What you need to do:
Copy out the entries below exactly as they stand, but only from the line containing "be offered is" through the line containing "on that data.".

Provided material:
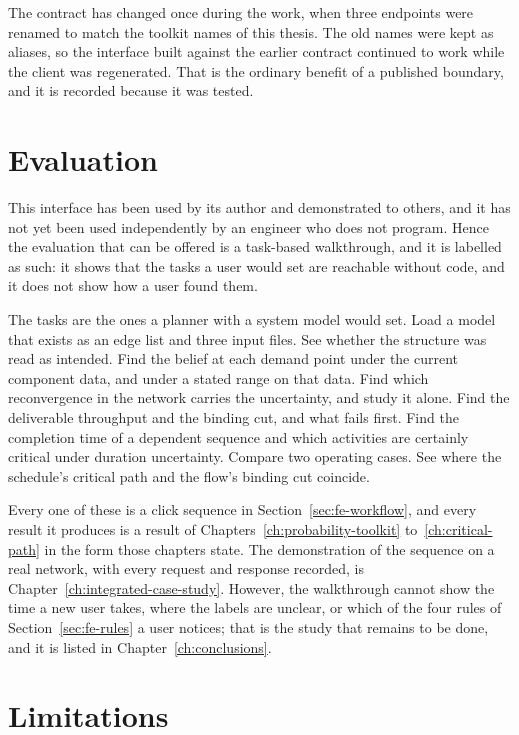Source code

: \documentclass[12pt]{report}
\begin{document}
The contract has changed once during the work, when three endpoints were renamed to match
the toolkit names of this thesis. The old names were kept as aliases, so the interface built
against the earlier contract continued to work while the client was regenerated. That is
the ordinary benefit of a published boundary, and it is recorded because it was tested.

\section{Evaluation}
\label{sec:fe-evaluation}

This interface has been used by its author and demonstrated to others, and it has not yet
been used independently by an engineer who does not program. Hence the evaluation that can
be offered is a task-based walkthrough, and it is labelled as such: it shows that the tasks
a user would set are reachable without code, and it does not show how a user found them.

The tasks are the ones a planner with a system model would set. Load a model that exists as
an edge list and three input files. See whether the structure was read as intended. Find
the belief at each demand point under the current component data, and under a stated range
on that data. Find which reconvergence in the network carries the uncertainty, and study it
alone. Find the deliverable throughput and the binding cut, and what fails first. Find the
completion time of a dependent sequence and which activities are certainly critical under
duration uncertainty. Compare two operating cases. See where the schedule's critical path
and the flow's binding cut coincide.

Every one of these is a click sequence in Section~\ref{sec:fe-workflow}, and every result
it produces is a result of Chapters~\ref{ch:probability-toolkit}
to~\ref{ch:critical-path} in the form those chapters state. The demonstration of the
sequence on a real network, with every request and response recorded, is
Chapter~\ref{ch:integrated-case-study}. However, the walkthrough cannot show the time a new
user takes, where the labels are unclear, or which of the four rules of
Section~\ref{sec:fe-rules} a user notices; that is the study that remains to be done, and
it is listed in Chapter~\ref{ch:conclusions}.

\section{Limitations}
\label{sec:fe-limitations}
\end{document}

Expected answer:
be offered is a task-based walkthrough, and it is labelled as such: it shows that the tasks
a user would set are reachable without code, and it does not show how a user found them.

The tasks are the ones a planner with a system model would set. Load a model that exists as
an edge list and three input files. See whether the structure was read as intended. Find
the belief at each demand point under the current component data, and under a stated range
on that data. Find which reconvergence in the network carries the uncertainty, and study it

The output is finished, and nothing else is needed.